Copy out the listing that follows, exactly, without its pictures.
============
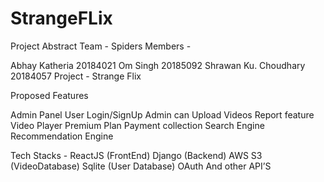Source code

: # StrangeFLix

Project Abstract
Team - Spiders
Members -

Abhay Katheria               20184021
Om Singh                       20185092
Shrawan Ku. Choudhary     20184057
Project - Strange Flix



Proposed Features

Admin Panel
User Login/SignUp
Admin can Upload Videos
Report feature
Video Player
Premium Plan
Payment collection
Search Engine
Recommendation Engine


Tech Stacks -
ReactJS (FrontEnd)
Django (Backend)
AWS S3 (VideoDatabase)
Sqlite (User Database)
OAuth
And other API’S
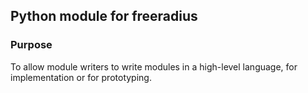 ## Python module for freeradius

### Purpose
To allow module writers to write modules in a high-level language, for implementation or for prototyping.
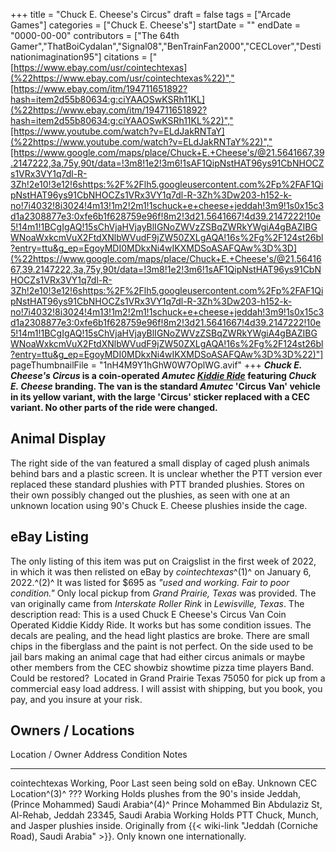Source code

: +++
title = "Chuck E. Cheese's Circus"
draft = false
tags = ["Arcade Games"]
categories = ["Chuck E. Cheese's"]
startDate = ""
endDate = "0000-00-00"
contributors = ["The 64th Gamer","ThatBoiCydalan","Signal08","BenTrainFan2000","CECLover","Destinationimagination95"]
citations = ["[https://www.ebay.com/usr/cointechtexas](%22https://www.ebay.com/usr/cointechtexas%22)","[https://www.ebay.com/itm/194711651892?hash=item2d55b80634:g:ciYAAOSwKSRh11KL](%22https://www.ebay.com/itm/194711651892?hash=item2d55b80634:g:ciYAAOSwKSRh11KL%22)","[https://www.youtube.com/watch?v=ELdJakRNTaY](%22https://www.youtube.com/watch?v=ELdJakRNTaY%22)","[https://www.google.com/maps/place/Chuck+E.+Cheese's/@21.5641667,39.2147222,3a,75y,90t/data=!3m8!1e2!3m6!1sAF1QipNstHAT96ys91CbNHOCZs1VRx3VY1q7dl-R-3Zh!2e10!3e12!6shttps:%2F%2Flh5.googleusercontent.com%2Fp%2FAF1QipNstHAT96ys91CbNHOCZs1VRx3VY1q7dl-R-3Zh%3Dw203-h152-k-no!7i4032!8i3024!4m13!1m2!2m1!1schuck+e+cheese+jeddah!3m9!1s0x15c3d1a2308877e3:0xfe6b1f628759e96f!8m2!3d21.5641667!4d39.2147222!10e5!14m1!1BCgIgAQ!15sChVjaHVjayBlIGNoZWVzZSBqZWRkYWgiA4gBAZIBGWNoaWxkcmVuX2FtdXNlbWVudF9jZW50ZXLgAQA!16s%2Fg%2F124st26bl?entry=ttu&g_ep=EgoyMDI0MDkxNi4wIKXMDSoASAFQAw%3D%3D](%22https://www.google.com/maps/place/Chuck+E.+Cheese's/@21.5641667,39.2147222,3a,75y,90t/data=!3m8!1e2!3m6!1sAF1QipNstHAT96ys91CbNHOCZs1VRx3VY1q7dl-R-3Zh!2e10!3e12!6shttps:%2F%2Flh5.googleusercontent.com%2Fp%2FAF1QipNstHAT96ys91CbNHOCZs1VRx3VY1q7dl-R-3Zh%3Dw203-h152-k-no!7i4032!8i3024!4m13!1m2!2m1!1schuck+e+cheese+jeddah!3m9!1s0x15c3d1a2308877e3:0xfe6b1f628759e96f!8m2!3d21.5641667!4d39.2147222!10e5!14m1!1BCgIgAQ!15sChVjaHVjayBlIGNoZWVzZSBqZWRkYWgiA4gBAZIBGWNoaWxkcmVuX2FtdXNlbWVudF9jZW50ZXLgAQA!16s%2Fg%2F124st26bl?entry=ttu&g_ep=EgoyMDI0MDkxNi4wIKXMDSoASAFQAw%3D%3D%22)"]
pageThumbnailFile = "1nH4M9Y1hGhW0W7OplWG.avif"
+++
***Chuck E. Cheese's Circus* is a coin-operated *Amutec* *[Kiddie Ride](https://en.wikipedia.org/wiki/Kiddie_ride)* featuring *Chuck E. Cheese* branding.
The van is the standard *Amutec* 'Circus Van' vehicle in its yellow variant, with the large 'Circus' sticker replaced with a CEC variant. No other parts of the ride were changed.**

## Animal Display

The right side of the van featured a small display of caged plush animals behind bars and a plastic screen. It is unclear whether the PTT version ever replaced these standard plushies with PTT branded plushies. Stores on their own possibly changed out the plushies, as seen with one at an unknown location using 90's Chuck E. Cheese plushies inside the cage.

## eBay Listing

The only listing of this item was put on Craigslist in the first week of 2022, in which it was then relisted on eBay by *cointechtexas*^(1)^ on January 6, 2022.^(2)^ It was listed for $695 as *"used and working. Fair to poor condition."* Only local pickup from *Grand Prairie, Texas* was provided. The van originally came from *Interskate Roller Rink* in *Lewisville, Texas*.
The description read:
This is a used Chuck E Cheese's Circus Van Coin Operated Kiddie Kiddy Ride. It works but has some condition issues. The decals are pealing, and the head light plastics are broke. There are small chips in the fiberglass and the paint is not perfect. On the side used to be jail bars making an animal cage that had either circus animals or maybe other members from the CEC showbiz showtime pizza time players Band. Could be restored?  Located in Grand Prairie Texas 75050 for pick up from a commercial easy load address. I will assist with shipping, but you book, you pay, and you insure at your risk.

## Owners / Locations

  Location / Owner                              Address                                                                  Condition       Notes
  --------------------------------------------- ------------------------------------------------------------------------ --------------- -------------------------------------------------------------------------------------------------------------------------------------------------------------------
  cointechtexas                                                                                                          Working, Poor   Last seen being sold on eBay.
  Unknown CEC Location^(3)^                     ???                                                                      Working         Holds plushes from the 90's inside
  Jeddah, (Prince Mohammed) Saudi Arabia^(4)^   Prince Mohammed Bin Abdulaziz St, Al-Rehab, Jeddah 23345, Saudi Arabia   Working         Holds PTT Chuck, Munch, and Jasper plushies inside. Originally from {{< wiki-link "Jeddah (Corniche Road), Saudi Arabia" >}}. Only known one internationally.
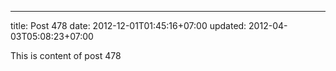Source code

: ---
title: Post 478
date: 2012-12-01T01:45:16+07:00
updated: 2012-04-03T05:08:23+07:00

This is content of post 478
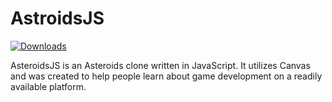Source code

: # AstroidsJS

[![Downloads](https://img.shields.io/github/downloads/JDTalley/AsteroidsJS/total)]([https://github.com/JDTalley/AsteroidsJS](https://github.com/JDTalley/AsteroidsJS))

AsteroidsJS is an Asteroids clone written in JavaScript. It utilizes Canvas and was created to help people learn about game development on a readily available platform.
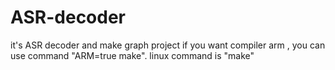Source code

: # ASR-decoder
it's ASR decoder and make graph project
if you want compiler arm , you can use command "ARM=true make".
linux command is "make"
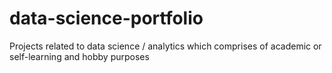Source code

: # data-science-portfolio
Projects related to data science / analytics which comprises of academic or self-learning and hobby purposes
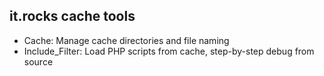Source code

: it.rocks cache tools
--------------------

- Cache: Manage cache directories and file naming
- Include_Filter: Load PHP scripts from cache, step-by-step debug from source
============
*Result*:
Source code

: # StrangeFLix

Project Abstract
Team - Spiders
Members -

Abhay Katheria               20184021
Om Singh                       20185092
Shrawan Ku. Choudhary     20184057
Project - Strange Flix



Proposed Features

Admin Panel
User Login/SignUp
Admin can Upload Videos
Report feature
Video Player
Premium Plan
Payment collection
Search Engine
Recommendation Engine


Tech Stacks -
ReactJS (FrontEnd)
Django (Backend)
AWS S3 (VideoDatabase)
Sqlite (User Database)
OAuth
And other API’S
 ## Python module for freeradius

### Purpose
To allow module writers to write modules in a high-level language, for implementation or for prototyping.
Source code

: +++
title = "Chuck E. Cheese's Circus"
draft = false
tags = ["Arcade Games"]
categories = ["Chuck E. Cheese's"]
startDate = ""
endDate = "0000-00-00"
contributors = ["The 64th Gamer","ThatBoiCydalan","Signal08","BenTrainFan2000","CECLover","Destinationimagination95"]
citations = ["[https://www.ebay.com/usr/cointechtexas](%22https://www.ebay.com/usr/cointechtexas%22)","[https://www.ebay.com/itm/194711651892?hash=item2d55b80634:g:ciYAAOSwKSRh11KL](%22https://www.ebay.com/itm/194711651892?hash=item2d55b80634:g:ciYAAOSwKSRh11KL%22)","[https://www.youtube.com/watch?v=ELdJakRNTaY](%22https://www.youtube.com/watch?v=ELdJakRNTaY%22)","[https://www.google.com/maps/place/Chuck+E.+Cheese's/@21.5641667,39.2147222,3a,75y,90t/data=!3m8!1e2!3m6!1sAF1QipNstHAT96ys91CbNHOCZs1VRx3VY1q7dl-R-3Zh!2e10!3e12!6shttps:%2F%2Flh5.googleusercontent.com%2Fp%2FAF1QipNstHAT96ys91CbNHOCZs1VRx3VY1q7dl-R-3Zh%3Dw203-h152-k-no!7i4032!8i3024!4m13!1m2!2m1!1schuck+e+cheese+jeddah!3m9!1s0x15c3d1a2308877e3:0xfe6b1f628759e96f!8m2!3d21.5641667!4d39.2147222!10e5!14m1!1BCgIgAQ!15sChVjaHVjayBlIGNoZWVzZSBqZWRkYWgiA4gBAZIBGWNoaWxkcmVuX2FtdXNlbWVudF9jZW50ZXLgAQA!16s%2Fg%2F124st26bl?entry=ttu&g_ep=EgoyMDI0MDkxNi4wIKXMDSoASAFQAw%3D%3D](%22https://www.google.com/maps/place/Chuck+E.+Cheese's/@21.5641667,39.2147222,3a,75y,90t/data=!3m8!1e2!3m6!1sAF1QipNstHAT96ys91CbNHOCZs1VRx3VY1q7dl-R-3Zh!2e10!3e12!6shttps:%2F%2Flh5.googleusercontent.com%2Fp%2FAF1QipNstHAT96ys91CbNHOCZs1VRx3VY1q7dl-R-3Zh%3Dw203-h152-k-no!7i4032!8i3024!4m13!1m2!2m1!1schuck+e+cheese+jeddah!3m9!1s0x15c3d1a2308877e3:0xfe6b1f628759e96f!8m2!3d21.5641667!4d39.2147222!10e5!14m1!1BCgIgAQ!15sChVjaHVjayBlIGNoZWVzZSBqZWRkYWgiA4gBAZIBGWNoaWxkcmVuX2FtdXNlbWVudF9jZW50ZXLgAQA!16s%2Fg%2F124st26bl?entry=ttu&g_ep=EgoyMDI0MDkxNi4wIKXMDSoASAFQAw%3D%3D%22)"]
pageThumbnailFile = "1nH4M9Y1hGhW0W7OplWG.avif"
+++
***Chuck E. Cheese's Circus* is a coin-operated *Amutec* *[Kiddie Ride](https://en.wikipedia.org/wiki/Kiddie_ride)* featuring *Chuck E. Cheese* branding.
The van is the standard *Amutec* 'Circus Van' vehicle in its yellow variant, with the large 'Circus' sticker replaced with a CEC variant. No other parts of the ride were changed.**

## Animal Display

The right side of the van featured a small display of caged plush animals behind bars and a plastic screen. It is unclear whether the PTT version ever replaced these standard plushies with PTT branded plushies. Stores on their own possibly changed out the plushies, as seen with one at an unknown location using 90's Chuck E. Cheese plushies inside the cage.

## eBay Listing

The only listing of this item was put on Craigslist in the first week of 2022, in which it was then relisted on eBay by *cointechtexas*^(1)^ on January 6, 2022.^(2)^ It was listed for $695 as *"used and working. Fair to poor condition."* Only local pickup from *Grand Prairie, Texas* was provided. The van originally came from *Interskate Roller Rink* in *Lewisville, Texas*.
The description read:
This is a used Chuck E Cheese's Circus Van Coin Operated Kiddie Kiddy Ride. It works but has some condition issues. The decals are pealing, and the head light plastics are broke. There are small chips in the fiberglass and the paint is not perfect. On the side used to be jail bars making an animal cage that had either circus animals or maybe other members from the CEC showbiz showtime pizza time players Band. Could be restored?  Located in Grand Prairie Texas 75050 for pick up from a commercial easy load address. I will assist with shipping, but you book, you pay, and you insure at your risk.

## Owners / Locations

  Location / Owner                              Address                                                                  Condition       Notes
  --------------------------------------------- ------------------------------------------------------------------------ --------------- -------------------------------------------------------------------------------------------------------------------------------------------------------------------
  cointechtexas                                                                                                          Working, Poor   Last seen being sold on eBay.
  Unknown CEC Location^(3)^                     ???                                                                      Working         Holds plushes from the 90's inside
  Jeddah, (Prince Mohammed) Saudi Arabia^(4)^   Prince Mohammed Bin Abdulaziz St, Al-Rehab, Jeddah 23345, Saudi Arabia   Working         Holds PTT Chuck, Munch, and Jasper plushies inside. Originally from {{< wiki-link "Jeddah (Corniche Road), Saudi Arabia" >}}. Only known one internationally.
Source code

: ---
title: Post 478
date: 2012-12-01T01:45:16+07:00
updated: 2012-04-03T05:08:23+07:00

This is content of post 478
Source code

: # AstroidsJS

[![Downloads](https://img.shields.io/github/downloads/JDTalley/AsteroidsJS/total)]([https://github.com/JDTalley/AsteroidsJS](https://github.com/JDTalley/AsteroidsJS))

AsteroidsJS is an Asteroids clone written in JavaScript. It utilizes Canvas and was created to help people learn about game development on a readily available platform.
Source code

: # ASR-decoder
it's ASR decoder and make graph project
if you want compiler arm , you can use command "ARM=true make".
linux command is "make"
Source code

: # data-science-portfolio
Projects related to data science / analytics which comprises of academic or self-learning and hobby purposes
Source code

: it.rocks cache tools
--------------------

- Cache: Manage cache directories and file naming
- Include_Filter: Load PHP scripts from cache, step-by-step debug from source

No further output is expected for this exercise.